Content starts

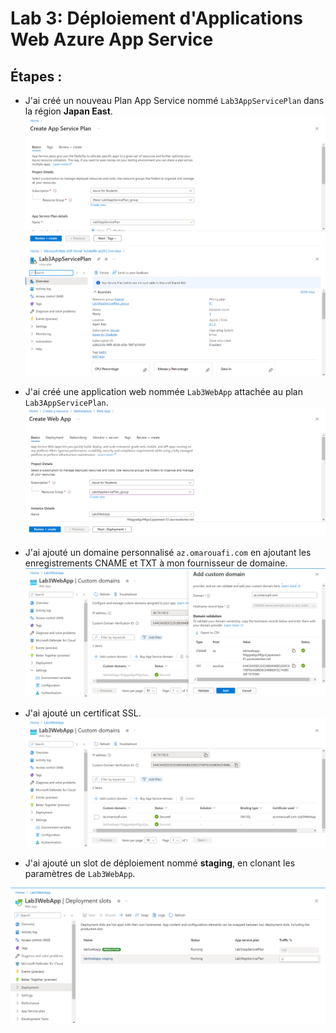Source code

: # Lab 3: Déploiement d'Applications Web Azure App Service

## Étapes :

- J'ai créé un nouveau Plan App Service nommé `Lab3AppServicePlan` dans la région **Japan East**.
![Image](./CreateAppServicePlan.PNG)
![Image](./AppServiceCreated.PNG)

- J'ai créé une application web nommée `Lab3WebApp` attachée au plan `Lab3AppServicePlan`.
![Image](./CreateWebApp.PNG)
- J'ai ajouté un domaine personnalisé `az.omarouafi.com` en ajoutant les enregistrements CNAME et TXT à mon fournisseur de domaine.
![Image](./addCustomDomain.PNG)

- J'ai ajouté un certificat SSL.
![Image](./CustomDomains.PNG)
- J'ai ajouté un slot de déploiement nommé **staging**, en clonant les paramètres de `Lab3WebApp`.

![Image](./slotAdded.PNG)
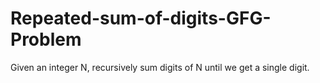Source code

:# Repeated-sum-of-digits-GFG-Problem
Given an integer N, recursively sum digits of N until we get a single digit.

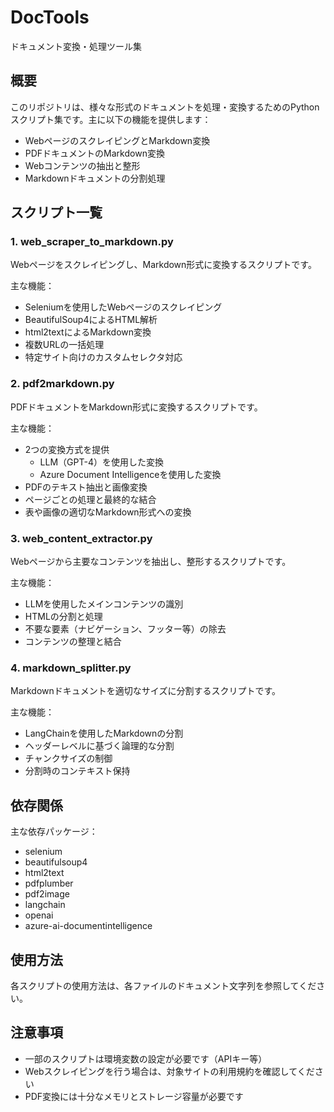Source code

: # DocTools

ドキュメント変換・処理ツール集

## 概要

このリポジトリは、様々な形式のドキュメントを処理・変換するためのPythonスクリプト集です。主に以下の機能を提供します：

- WebページのスクレイピングとMarkdown変換
- PDFドキュメントのMarkdown変換
- Webコンテンツの抽出と整形
- Markdownドキュメントの分割処理

## スクリプト一覧

### 1. web_scraper_to_markdown.py

Webページをスクレイピングし、Markdown形式に変換するスクリプトです。

主な機能：
- Seleniumを使用したWebページのスクレイピング
- BeautifulSoup4によるHTML解析
- html2textによるMarkdown変換
- 複数URLの一括処理
- 特定サイト向けのカスタムセレクタ対応

### 2. pdf2markdown.py

PDFドキュメントをMarkdown形式に変換するスクリプトです。

主な機能：
- 2つの変換方式を提供
  - LLM（GPT-4）を使用した変換
  - Azure Document Intelligenceを使用した変換
- PDFのテキスト抽出と画像変換
- ページごとの処理と最終的な結合
- 表や画像の適切なMarkdown形式への変換

### 3. web_content_extractor.py

Webページから主要なコンテンツを抽出し、整形するスクリプトです。

主な機能：
- LLMを使用したメインコンテンツの識別
- HTMLの分割と処理
- 不要な要素（ナビゲーション、フッター等）の除去
- コンテンツの整理と結合

### 4. markdown_splitter.py

Markdownドキュメントを適切なサイズに分割するスクリプトです。

主な機能：
- LangChainを使用したMarkdownの分割
- ヘッダーレベルに基づく論理的な分割
- チャンクサイズの制御
- 分割時のコンテキスト保持

## 依存関係

主な依存パッケージ：
- selenium
- beautifulsoup4
- html2text
- pdfplumber
- pdf2image
- langchain
- openai
- azure-ai-documentintelligence

## 使用方法

各スクリプトの使用方法は、各ファイルのドキュメント文字列を参照してください。

## 注意事項

- 一部のスクリプトは環境変数の設定が必要です（APIキー等）
- Webスクレイピングを行う場合は、対象サイトの利用規約を確認してください
- PDF変換には十分なメモリとストレージ容量が必要です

Content ends

▸ Exercise goal
Copy every line above in which the string "digits" shows up.

▸ Exercise response
:# Repeated-sum-of-digits-GFG-Problem
Given an integer N, recursively sum digits of N until we get a single digit.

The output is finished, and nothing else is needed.